Using spatial data to model the current and future predicted niches of a lowland Mexican bird species.
Species distribution modeling (SDM) is a spatial tool that enables us to predict past, current, and future species distributions. Here, I SDM in Maxent to model the niche changes of a Mexican lowland bird using collections data from the Moore Laboratory of Zoology.
As climate changes, the ranges of both highland and lowland bird species in Mexico are expected to shift. To understand shifts in range, the current range must first be determined. This investigation utilizes distribution modeling to determine the current niche of the lowland species Melanerpes chrysogenys.
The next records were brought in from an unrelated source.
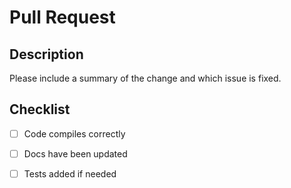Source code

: # Pull Request

## Description

Please include a summary of the change and which issue is fixed.

## Checklist

- [ ] Code compiles correctly
- [ ] Docs have been updated
- [ ] Tests added if needed

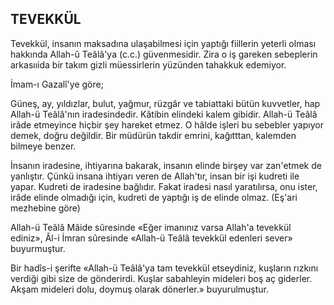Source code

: ## TEVEKKÜL

Tevekkül, insanın maksadına ulaşabilmesi için yaptığı fiillerin yeterli olması hakkında Allah-û Teâlâ'ya (c.c.) güvenmesidir. Zira o iş gareken sebeplerin arkasııida bir takım gizli müessirle­rin yüzünden tahakkuk edemiyor.

İmam-ı Gazalî'ye göre;

Güneş, ay, yıldızlar, bulut, yağmur, rüzgâr ve tabiattaki bütün kuvvetler, hap Allah-ü Teâlâ'nın iradesindedir. Kâtibin elindeki kalem gibidir. Al­lah-ü Teâlâ irâde etmeyince hiçbir şey hareket etmez. O hâlde işleri bu sebebler yapıyor demek, doğru değildir. Bir müdürün takdir emrini, kağıtttan, kalemden bilmeye benzer.

İnsanın iradesine, ihtiyarına bakarak, insa­nın elinde birşey var zan'etmek de yanlıştır. Çün­kü insana ihtiyarı veren de Allah'tır, insan bir işi kudreti ile yapar. Kudreti de iradesine bağ­lıdır. Fakat iradesi nasıl yaratılırsa, onu ister, irâ­de elinde olmadığı için, kudreti de yaptığı iş de elinde olmaz. (Eş'ari mezhebine göre)

Allah-ü Teâlâ Mâide sûresinde «Eğer imanı­nız varsa Allah'a tevekkül ediniz», Âl-i İmran sûresinde «Allah-ü Teâlâ tevekkül edenleri sever» buyurmuştur.

Bir hadîs-i şerifte «Allah-ü Teâlâ'ya tam te­vekkül etseydiniz, kuşların rızkını verdiği gibi size de gönderirdi. Kuşlar sabahleyin mideleri boş aç giderler. Akşam mideleri dolu, doymuş olarak dönerler.» buyurulmuştur.
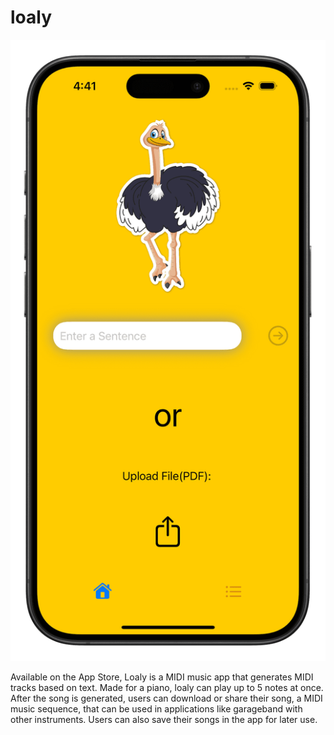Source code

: # loaly
![loaly](loalyScreenshot_optimized.png)

Available on the App Store, Loaly is a MIDI music app that generates MIDI tracks based on text. Made for a piano, loaly can play up to 5 notes at once. After the song is generated, users can download or share their song, a MIDI music sequence, that can be used in applications like garageband with other instruments. Users can also save their songs in the app for later use.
M. chrysogenys, or the Golden-cheeked woodpecker, is a lowland bird species endemic to Mexico. They are non-migratory and live in partially-open areas with patches of trees, arid or semi-humid forests, and plantations (Cornell Lab of Ornithology). M. chrysogenys nest in cardon hecho cactus (Pachycereus pecten-aboriginum), found in the tropical dry forests of Mexico (McBride et al., 2012). Past modeling indicates that they are most likely to make their home along the narrow strip of lowlands along Mexico’s west coast (Ortega-Huerta and Townsend Peterson, 2008). SDM is expected to predict a current distribution for the species that follows the lowlands along the west coast of Mexico, consistent with the findings of Ortega-Huerta and Townsend Peterson (2008).
The data I utilized are available for open source download on the ARCTOS database. To use them in Maxent, I rearranged them to include only latitude and longitude values. The observed locations of M. chrysogenys in Mexico are along the lowlands of the western coast (Figure 1). However, point locations of observations can not give a holistic picture of the distribution of the species which is where SDM comes in.
mchrys_locs <- read_csv(here("data/Mchriso.csv")) %>%
clean_names()
rename("lon" = "dec_lon",
"lat" = "dec_lat") %>%
mutate(species = "Mchriso") %>%
select(lon, lat, species) %>%
unique() %>%
na.omit()
# save to use in maxent
write_csv(m.chrysogenys, "mchrys_locs.csv")
# political boundaries
world <- map_data("world")
Predictor variables for area of the map extent are necessary to utilize SDM. I used the Bioclim environmental variables are a useful set of 19 predictors including precipitation seasonality, temperature, and rainfall. Below are maps visualizing precipitation seasonality (Figure 2) and mean annual temperature (Figure 3) in Mexico.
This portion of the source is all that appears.